初夏眉目稍稍一壓,爺爺,二長老,江兒,如果她猜得沒錯,這三位應應該就是大長老,二長老以及葉江會。
葉家的大長老一派,沒想到她陰差陽錯之下,居然跟到這裡來了。
擡頭機警地掃了眼四周,確定自己現在的安全後,初夏把所有的注意力都放到了裡面。
“爺爺,你三更半夜急着把我召過來,所爲何事?”現在這個時辰召見,想必是出了什麼緊急的大事。
大長老一臉沉怒,眼神精光迸發,“葉初夏,她人已經在葉府了。”
初夏聽聞,身體猛地一震,居然會提到她。
而且從大長老的語氣還有表情,她感覺到了不同尋常的味道。
直覺告訴她,這些人不希望她迴歸,爲什麼不希望?
原因已經呼之欲出。
眼眶澀澀的,心裡睹睹的,她把手用力地按在胸口的位置,防止自己因難受而發出聲響。
葉江會一下子坐直了身體,“什麼?”
怎麼會那麼快,真沒想到那個女人命那麼大,白天才派人去追殺,晚上居然就已經到了葉府。
“這女人命還真大。”二長老恨恨地一咬牙,“鳳川大陸的那場大屠殺居然殺不死她也就算了,在我們眼皮底下的刺殺居然也沒成功,簡直可恨。”
初夏一手捂住自己的嘴巴,眼睛睜得老大,乾澀得厲害,卻沒有哭。
她說過,她不會再哭了。
只是,心堵得難受。
有那麼一刻,她真怕自己就這樣衝了進去,和那三人同歸於盡。
是他們,是他們殺了她所有的親人。
是他們害得她家破人亡,害得她成了千古罪人,害得她日日夜夜飽受罪責的煎熬。
是他們,居然是他們……
仇恨,在這一刻熊熊燃燒,幾乎淹沒了她的理智。
但是她卻死死地按奈住自己,拼盡全力剋制住自己,用盡了所有的力氣告誡自己,冷靜,現在的她不是對手。
就這樣衝進去,不但不能報仇,反而會把自己給搭進去。
裡面那三人,她一個也不會放過,但不是現在。
留得青山在,不怕沒柴燒,養精蓄銳,總有一天,她可以血刃仇人!
只是,那顆狂亂跳動的心,那一瞬間飆發而起的血液,在她的體內翻滾,那被血浸染的大陸,浮現眼前,想要在此刻穩住自己,談何容易。

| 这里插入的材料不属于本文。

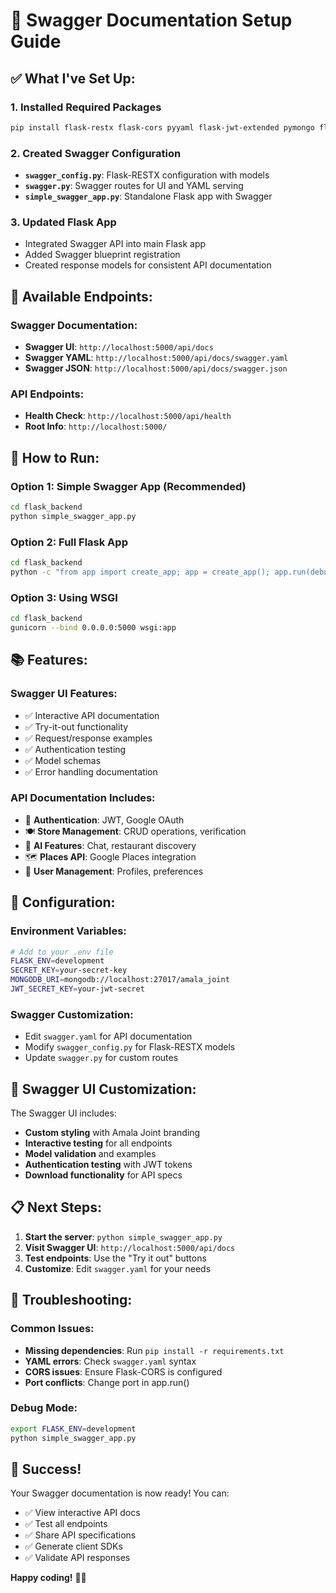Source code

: # 🚀 Swagger Documentation Setup Guide

## ✅ **What I've Set Up:**

### 1. **Installed Required Packages**
```bash
pip install flask-restx flask-cors pyyaml flask-jwt-extended pymongo flask-mail python-dotenv bcrypt requests cloudinary
```

### 2. **Created Swagger Configuration**
- **`swagger_config.py`**: Flask-RESTX configuration with models
- **`swagger.py`**: Swagger routes for UI and YAML serving
- **`simple_swagger_app.py`**: Standalone Flask app with Swagger

### 3. **Updated Flask App**
- Integrated Swagger API into main Flask app
- Added Swagger blueprint registration
- Created response models for consistent API documentation

## 🎯 **Available Endpoints:**

### **Swagger Documentation:**
- **Swagger UI**: `http://localhost:5000/api/docs`
- **Swagger YAML**: `http://localhost:5000/api/docs/swagger.yaml`
- **Swagger JSON**: `http://localhost:5000/api/docs/swagger.json`

### **API Endpoints:**
- **Health Check**: `http://localhost:5000/api/health`
- **Root Info**: `http://localhost:5000/`

## 🚀 **How to Run:**

### **Option 1: Simple Swagger App (Recommended)**
```bash
cd flask_backend
python simple_swagger_app.py
```

### **Option 2: Full Flask App**
```bash
cd flask_backend
python -c "from app import create_app; app = create_app(); app.run(debug=True, port=5000)"
```

### **Option 3: Using WSGI**
```bash
cd flask_backend
gunicorn --bind 0.0.0.0:5000 wsgi:app
```

## 📚 **Features:**

### **Swagger UI Features:**
- ✅ Interactive API documentation
- ✅ Try-it-out functionality
- ✅ Request/response examples
- ✅ Authentication testing
- ✅ Model schemas
- ✅ Error handling documentation

### **API Documentation Includes:**
- 🔐 **Authentication**: JWT, Google OAuth
- 🍽️ **Store Management**: CRUD operations, verification
- 🤖 **AI Features**: Chat, restaurant discovery
- 🗺️ **Places API**: Google Places integration
- 👤 **User Management**: Profiles, preferences

## 🔧 **Configuration:**

### **Environment Variables:**
```bash
# Add to your .env file
FLASK_ENV=development
SECRET_KEY=your-secret-key
MONGODB_URI=mongodb://localhost:27017/amala_joint
JWT_SECRET_KEY=your-jwt-secret
```

### **Swagger Customization:**
- Edit `swagger.yaml` for API documentation
- Modify `swagger_config.py` for Flask-RESTX models
- Update `swagger.py` for custom routes

## 🎨 **Swagger UI Customization:**

The Swagger UI includes:
- **Custom styling** with Amala Joint branding
- **Interactive testing** for all endpoints
- **Model validation** and examples
- **Authentication testing** with JWT tokens
- **Download functionality** for API specs

## 📋 **Next Steps:**

1. **Start the server**: `python simple_swagger_app.py`
2. **Visit Swagger UI**: `http://localhost:5000/api/docs`
3. **Test endpoints**: Use the "Try it out" buttons
4. **Customize**: Edit `swagger.yaml` for your needs

## 🐛 **Troubleshooting:**

### **Common Issues:**
- **Missing dependencies**: Run `pip install -r requirements.txt`
- **YAML errors**: Check `swagger.yaml` syntax
- **CORS issues**: Ensure Flask-CORS is configured
- **Port conflicts**: Change port in app.run()

### **Debug Mode:**
```bash
export FLASK_ENV=development
python simple_swagger_app.py
```

## 🎉 **Success!**

Your Swagger documentation is now ready! You can:
- ✅ View interactive API docs
- ✅ Test all endpoints
- ✅ Share API specifications
- ✅ Generate client SDKs
- ✅ Validate API responses

**Happy coding!** 🚀✨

一手緊緊地捂住自己的嘴巴,一手死死地揪着胸前的衣襟,幾乎用盡了生平所有的力氣,她才遏制住了那股想要衝進去的衝動。
至於裡面的人再談及什麼,她已經沒有心思去聽了。
好不容易纔把體內翻涌的血液按下去,確定自己已經冷靜了下來,她纔敢放開手,把自己完完全全地放鬆下來。
再次含恨地看了裡面三人一眼,初夏深深地把他們的模子刻入骨子裡,然後起身,準備離開。
“什麼人。”
(本章完)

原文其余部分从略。